Origin’s Interim Financial Statements for the half year ended 31 December 2013 are presented in accordance with Australian Accounting Standards. The Segment results, which are used to measure segment performance, are disclosed in Note 2 of the Interim Financial Statements and are disclosed on a basis consistent with the information provided internally to the Managing Director. Origin’s Statutory Profit contains a number of items that when excluded provide a different perspective on the financial and operational performance of the business. Income Statement amounts presented on an underlying basis such as Underlying Consolidated Profit, are non-IFRS financial measures, and exclude the impact of these items consistent with the manner in which the Managing Director reviews the financial and operating performance of the business. Each underlying measure disclosed has been adjusted to remove the impact of these items on a consistent basis. A reconciliation and description of the items that contribute to the difference between Statutory Profit and Underlying Consolidated Profit is provided in slide 17.
This report also includes certain other non-IFRS financial measures. These non-IFRS financial measures are used internally by management to assess the performance of Origin’s business and make decisions on allocation of resources. Further information regarding the non-IFRS financial measures and other key terms used in this presentation is included in the Appendix. Non-IFRS measures have not been subject to audit or review. Certain comparative amounts form the prior corresponding period have been re-presented to conform to the current period’s presentation and/or to reflect the adoption of new accounting standards (specifically AASB 11 Joint Arrangements). A reference to Contact Energy is a reference to Origin’s controlled entity (53.1% ownership) Contact Energy Limited in New Zealand. In accordance with Australian Accounting Standards, Origin consolidates Contact Energy within its result. A reference to Australia Pacific LNG or APLNG is a reference to Australia Pacific LNG Pty Ltd in which Origin had a 50% shareholding until 9 August 2011, when completion of a share subscription agreement between Australia Pacific LNG and Sinopec resulted in a dilution in Origin’s shareholding to 42.5%. This shareholding was subsequently diluted to 37.5% upon completion of Sinopec’s increased share subscription in Australia Pacific LNG on 12 July 2012. Origin’s shareholding in Australia Pacific LNG is equity accounted. A reference to the NSW acquisition or NSW energy assets is a reference to the Integral Energy and Country Energy retail businesses and the Eraring GenTrader arrangements acquired by Origin in March 2011. The Eraring Energy GenTrader arrangements were settled as part of the acquisition of the Eraring Power Station completed on 1 August 2013. A reference to $ is a reference to Australian dollars unless specifically marked otherwise. All references to debt are a reference to interest bearing debt only (excludes Australia Pacific LNG shareholder loans). Individual items and totals are rounded to the nearest appropriate number or decimal. Some totals may not add down the page due to rounding of individual components. When calculating a percentage change, a positive or negative percentage change denotes the mathematical movement in the underlying metric, rather than a positive or a detrimental impact. Measures for which the underlying numbers change from negative to positive, or vice versa, are labelled as not applicable.
46 |
Glossary - Statutory Financial Measures
Term Meaning
Net Debt Total current and non-current interest bearing liabilities only less cash and cash equivalents.

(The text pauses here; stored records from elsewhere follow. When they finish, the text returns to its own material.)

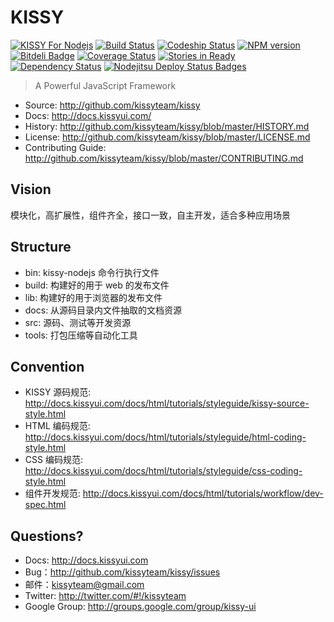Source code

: # KISSY
[![KISSY For Nodejs](https://nodei.co/npm/kissy.png)](https://npmjs.org/package/kissy)
[![Build Status](https://secure.travis-ci.org/kissyteam/kissy.png?branch=master)](https://travis-ci.org/kissyteam/kissy)
[![Codeship Status](https://www.codeship.io/projects/939cebe0-f137-0130-4512-3223cd47985b/status?branch=master)](https://www.codeship.io/projects/6301)
[![NPM version](https://badge.fury.io/js/kissy.png)](http://badge.fury.io/js/kissy)
[![Bitdeli Badge](https://d2weczhvl823v0.cloudfront.net/kissyteam/kissy/trend.png)](https://bitdeli.com/free "Bitdeli Badge")
[![Coverage Status](https://coveralls.io/repos/kissyteam/kissy/badge.png?branch=master)](https://coveralls.io/r/kissyteam/kissy?branch=master)
[![Stories in Ready](https://badge.waffle.io/kissyteam/kissy.png)](https://waffle.io/kissyteam/kissy)
[![Dependency Status](https://gemnasium.com/kissyteam/kissy.png)](https://gemnasium.com/kissyteam/kissy)
[![Nodejitsu Deploy Status Badges](https://webhooks.nodejitsu.com/yiminghe/kissy.png)](https://webops.nodejitsu.com#yiminghe/kissy)

> A Powerful JavaScript Framework

 * Source: <http://github.com/kissyteam/kissy>
 * Docs: <http://docs.kissyui.com/>
 * History: <http://github.com/kissyteam/kissy/blob/master/HISTORY.md>
 * License: <http://github.com/kissyteam/kissy/blob/master/LICENSE.md>
 * Contributing Guide: <http://github.com/kissyteam/kissy/blob/master/CONTRIBUTING.md>

## Vision

模块化，高扩展性，组件齐全，接口一致，自主开发，适合多种应用场景


## Structure

 - bin:           kissy-nodejs 命令行执行文件
 - build:         构建好的用于 web 的发布文件
 - lib:           构建好的用于浏览器的发布文件
 - docs:          从源码目录内文件抽取的文档资源
 - src:           源码、测试等开发资源
 - tools:         打包压缩等自动化工具


## Convention

 * KISSY 源码规范: <http://docs.kissyui.com/docs/html/tutorials/styleguide/kissy-source-style.html>
 * HTML 编码规范: <http://docs.kissyui.com/docs/html/tutorials/styleguide/html-coding-style.html>
 * CSS 编码规范: <http://docs.kissyui.com/docs/html/tutorials/styleguide/css-coding-style.html>
 * 组件开发规范: <http://docs.kissyui.com/docs/html/tutorials/workflow/dev-spec.html>

## Questions?

 - Docs: <http://docs.kissyui.com>
 - Bug：<http://github.com/kissyteam/kissy/issues>
 - 邮件：<kissyteam@gmail.com>
 - Twitter: <http://twitter.com/#!/kissyteam>
 - Google Group: <http://groups.google.com/group/kissy-ui>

Non-controlling interest Economic interest in a controlled entity of the consolidated entity that is not held by the Parent entity or a controlled entity of the consolidated entity.
Shareholders’ Equity Shareholders’ residual interest in the assets of the consolidated entity after deducting all liabilities, including non-controlling interests.
Statutory EBIT Earnings before interest and tax (EBIT) as calculated from the Origin Consolidated Interim Financial Statements.
Statutory EBITDA Earnings before interest, tax, depreciation and amortisation (EBITDA) as calculated from the Origin Consolidated Interim Financial Statements.
Statutory effective tax rate Statutory income tax expense divided by Statutory Profit before tax.
Statutory earnings per share Statutory profit divided by weighted average number of shares.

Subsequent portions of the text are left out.